AI hype is feeding naïve business analytics

My problem with the current hype is not that AI would not hold the potential to drive the next industrial revolution. Truly amazing progress is being made in AI research labs and companies around the globe. My problem is that a great many things are being dubbed AI and way too often the AI jargon is nothing but a pretty wrapper for sloppy analytical thinking and naïve statistical methodology. Somehow people forget that correlation does not imply causation when they have a cutting-edge deep learning algorithm in their hands.

All too often we see the cool new hammer from the machine learning toolbox being offered as a solution even when the problem looks nothing like a nail. This is particularly problematic when predictive models are being offered as solutions to business problems requiring identification of causal effects. Simple regressions—and more complex predictive models for that matter—are often given causal interpretations without a second thought and marketed as cutting-edge AI or state-of-the-art econometrics. It is important to keep in mind that good prediction accuracy has nothing to do with the validity of the causal interpretation. Weight may be a great predictor of height in your model, but that does not mean you can make a middle-aged consultant any taller by putting him on a high-calorie diet. While this is clear to most people, the lesson that correlation need not imply causation often goes out the window when we turn to business problems.

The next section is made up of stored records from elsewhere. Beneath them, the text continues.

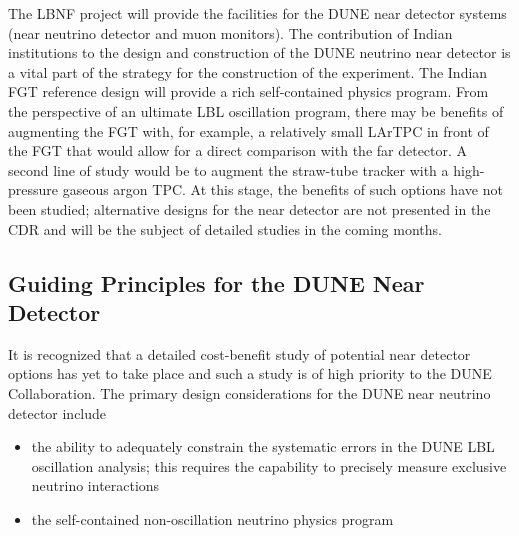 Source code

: 
The LBNF project will provide the facilities for the DUNE near detector systems 
(near neutrino detector and muon monitors). 
The contribution of Indian institutions to the design and construction of the DUNE 
neutrino near detector is a vital part of the strategy for the construction 
of the experiment. The Indian FGT reference design will provide a rich self-contained physics 
program. From the perspective of an ultimate LBL oscillation program, there may 
be benefits of augmenting the FGT with, for example, a relatively small LArTPC 
in front of the FGT that would allow for a direct comparison with the far detector. 
A second line of study would be to augment the straw-tube tracker  with 
a high-pressure gaseous argon TPC. At this stage, the benefits of such options 
have not been studied; alternative designs for the near detector are not presented in 
the CDR and will be the subject of detailed studies in the coming months. 

\subsection{Guiding Principles for the DUNE Near Detector}

It is recognized that a detailed cost-benefit study of potential near detector options 
has yet to take place and such a study is of high priority to the DUNE Collaboration. The
primary design considerations for the DUNE near neutrino detector include
\begin{itemize}
\item  %
the 
ability to adequately constrain the systematic errors in the DUNE LBL oscillation 
analysis; this requires the capability to precisely measure exclusive neutrino
interactions

\item %
the self-contained non-oscillation 
neutrino physics program

\end{itemize}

The confusion around correlation and causation is particularly common in pricing and marketing optimization. Correlations between prices and volumes are often treated as measures of price elasticity, even though the relationship is also driven by supply side pricing responses to shifts in demand. Similarly, associations between marketing spend and business outcomes are used to quantify the impact of marketing, despite the fact that most marketing departments do not pick their spending levels randomly. If prices are raised when demand is high and marketing budgets expanded when good ideas and marketing opportunities abound, the correlations in the data are far from causal. The problem is not about slight biases or small errors either. Naively estimated effects can be off by an order of magnitude or even go in the wrong direction compared to the actual causal effect. For example, it is not uncommon to see positive price elasticity estimates—implying higher volumes at higher prices—even for basic products, when predictive algorithms are haphazardly applied to observational sales data. Yet such money machines hardly exist in practice.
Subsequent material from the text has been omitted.